Just
hours before joining hundreds of thousands of pilgrims celebrating
the centenary of divine visions at Fátima last weekend, Pope
Francis whole-heartedly welcomed scientists attending a Vatican
conference designed to bring science and religion closer together.
The
Vatican had invited leading astrophysicists and cosmologists to its
astronomical observatory near Rome to discuss “black holes,
gravitational waves and space-time singularities”.
The
four-day conference was in honour of the late Jesuit priest and
scientist Monsignor George Lemaitre. He is credited with formulating
the “hypothesis of the primeval atom”, which became popularly
known as the “big bang theory” suggesting that the universe began
with an almighty explosion.
Pope
Leo XIII set up the Vatican Observatory in 1891 with the idea of
dispelling the notion that the Roman Catholic Church was hostile to
science.
Such
a notion had been widely held since the Inquisition declared in 1633
that Galileo was a heretic for believing the Earth orbits around the
Sun. Faced with torture, Galileo formally recanted.
It
was the Catholic Church that recanted three and a half centuries
later, though it insisted the Inquisition had acted “in good
faith”. At a ceremony before the Pontifical Academy of Sciences in
Rome in 1992, Pope John Paul II admitted that Galileo had been right.
Before
boarding his plane to Fátima last Friday, Pope Francis said
the issues being debated by scientists at the Vatican observatory
were of particular interest to the Church because they addressed
profound questions about the universe, such as its origin, structure
and evolution.
“It
is clear that these questions have a particular relevance for
science, philosophy, theology and for the spiritual life. They
represent an arena in which these different disciplines meet and
sometimes clash”.
Pope
Francis told delegates to the conference: “As both a Catholic
priest and a cosmologist, Mgr Georges Lemaître knew well the
creative tension between faith and science, and always defended the
clear methodological distinction between the fields of science and
theology.
“While
integrating them in his own life, he viewed them as distinct areas of
competence. That distinction, already present in Saint Thomas
Aquinas, avoids a short-circuiting that is as harmful to science as
it is to faith”.
Pope
Francis went on to say: “Before the immensity of space-time, we
humans can experience awe and a sense of our own insignificance, as
the Psalmist reminds us: ‘What is man that you should keep him in
mind, the son of man that you care for him’?”
The
Pope even quoted one of Albert Einstein’s favourite sayings: “One
may say the eternal mystery of the world is its comprehensibility”.
However,
unlike some scientists, Pope Francis strongly believes that the
existence and intelligibility of the universe are not a result of
chaos or mere chance, but of “God’s Wisdom”.

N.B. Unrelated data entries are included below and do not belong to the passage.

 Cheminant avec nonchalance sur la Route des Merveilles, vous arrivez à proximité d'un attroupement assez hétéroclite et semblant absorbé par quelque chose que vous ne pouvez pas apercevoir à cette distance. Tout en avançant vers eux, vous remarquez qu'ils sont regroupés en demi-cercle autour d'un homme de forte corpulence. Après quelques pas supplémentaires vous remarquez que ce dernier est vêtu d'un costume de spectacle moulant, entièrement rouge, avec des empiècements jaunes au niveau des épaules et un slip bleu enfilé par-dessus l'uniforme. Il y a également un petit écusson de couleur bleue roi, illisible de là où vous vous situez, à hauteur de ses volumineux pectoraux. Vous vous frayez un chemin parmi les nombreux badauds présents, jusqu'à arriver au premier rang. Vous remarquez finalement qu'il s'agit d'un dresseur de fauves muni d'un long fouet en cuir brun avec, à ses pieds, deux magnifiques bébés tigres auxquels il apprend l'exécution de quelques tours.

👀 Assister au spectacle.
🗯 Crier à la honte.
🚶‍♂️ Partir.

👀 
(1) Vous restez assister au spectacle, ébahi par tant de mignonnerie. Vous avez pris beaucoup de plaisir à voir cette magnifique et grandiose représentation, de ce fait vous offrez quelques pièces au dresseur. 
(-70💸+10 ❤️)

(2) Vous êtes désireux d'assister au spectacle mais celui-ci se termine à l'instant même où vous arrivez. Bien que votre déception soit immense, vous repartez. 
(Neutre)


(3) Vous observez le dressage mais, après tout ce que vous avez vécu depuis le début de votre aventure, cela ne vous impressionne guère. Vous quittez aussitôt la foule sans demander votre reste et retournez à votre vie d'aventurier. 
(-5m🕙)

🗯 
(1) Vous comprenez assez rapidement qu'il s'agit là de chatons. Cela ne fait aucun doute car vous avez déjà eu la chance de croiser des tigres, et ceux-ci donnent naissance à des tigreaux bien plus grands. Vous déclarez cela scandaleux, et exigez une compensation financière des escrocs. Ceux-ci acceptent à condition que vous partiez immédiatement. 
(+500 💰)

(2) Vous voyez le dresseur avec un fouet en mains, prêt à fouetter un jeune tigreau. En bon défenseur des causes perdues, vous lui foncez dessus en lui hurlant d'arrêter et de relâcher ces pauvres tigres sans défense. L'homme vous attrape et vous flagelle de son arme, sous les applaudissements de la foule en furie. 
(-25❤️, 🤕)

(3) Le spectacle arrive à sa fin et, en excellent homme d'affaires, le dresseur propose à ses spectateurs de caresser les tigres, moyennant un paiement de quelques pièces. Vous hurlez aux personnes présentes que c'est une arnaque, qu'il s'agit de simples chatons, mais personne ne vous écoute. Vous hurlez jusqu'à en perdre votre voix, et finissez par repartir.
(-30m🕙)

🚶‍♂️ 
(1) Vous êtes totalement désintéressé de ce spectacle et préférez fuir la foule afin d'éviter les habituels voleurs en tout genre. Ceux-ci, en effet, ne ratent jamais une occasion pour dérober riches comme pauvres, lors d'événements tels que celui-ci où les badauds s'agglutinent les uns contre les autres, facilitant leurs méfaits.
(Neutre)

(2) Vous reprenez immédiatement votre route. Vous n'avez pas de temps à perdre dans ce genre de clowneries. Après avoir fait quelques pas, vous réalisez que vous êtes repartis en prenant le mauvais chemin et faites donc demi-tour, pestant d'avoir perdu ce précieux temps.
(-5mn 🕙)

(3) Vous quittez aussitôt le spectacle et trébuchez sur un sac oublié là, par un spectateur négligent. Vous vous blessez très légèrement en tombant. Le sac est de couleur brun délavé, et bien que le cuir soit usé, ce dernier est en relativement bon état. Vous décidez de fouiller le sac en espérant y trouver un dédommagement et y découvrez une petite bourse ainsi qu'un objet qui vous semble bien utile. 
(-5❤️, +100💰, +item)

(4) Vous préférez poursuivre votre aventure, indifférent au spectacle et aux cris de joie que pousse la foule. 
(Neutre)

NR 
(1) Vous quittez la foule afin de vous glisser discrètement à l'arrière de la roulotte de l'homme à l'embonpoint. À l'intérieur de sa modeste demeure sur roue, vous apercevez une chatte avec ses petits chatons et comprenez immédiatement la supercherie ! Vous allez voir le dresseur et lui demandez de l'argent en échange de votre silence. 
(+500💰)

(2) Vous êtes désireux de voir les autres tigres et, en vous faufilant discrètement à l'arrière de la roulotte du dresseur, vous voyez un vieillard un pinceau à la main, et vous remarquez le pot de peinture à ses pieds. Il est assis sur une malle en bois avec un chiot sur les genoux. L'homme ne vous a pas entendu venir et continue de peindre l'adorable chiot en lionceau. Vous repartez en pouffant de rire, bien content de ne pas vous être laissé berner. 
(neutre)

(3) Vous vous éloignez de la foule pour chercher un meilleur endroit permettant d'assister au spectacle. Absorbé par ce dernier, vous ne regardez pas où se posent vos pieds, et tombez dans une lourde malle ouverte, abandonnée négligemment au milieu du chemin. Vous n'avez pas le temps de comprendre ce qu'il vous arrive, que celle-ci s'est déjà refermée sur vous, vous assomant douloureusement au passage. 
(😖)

A few hours later Pope Francis was in Portugal at the
shrine in Fátima where 100 years ago three unschooled children
claimed to have witnessed apparitions of ‘Our Lady of Fátima’
as she became popularly known all over the world.
The
children insisted they witnessed apparitions at Fátima on five
consecutive months. The climax came on 13th October 1917 when a crowd
of many thousands had joined the children to witness a promised
miracle.
It
turned out to be the so-called ‘Miracle of the Sun’ in which the
sun appeared to temporarily abandon its normal place in the solar
system and spin out of control towards the Earth.
As Galileo and many lesser people would probably agree,
appearances can sometimes be illusionary and deceptive.
The
day safer his return to Rome, May 14th, Mother’s Day,
Pope Francis addressed a crowd in St Peer's Square, reiterating a
theme wholly familiar to the Fátima faithful though not in
tune with the rationale of a great many scientists.
What
was needed to solve the world’s “absurd conflicts”, he said,
was more of the same as requested by the Virgin Mary at Fátima
a hundred years ago: “penance and prayer”.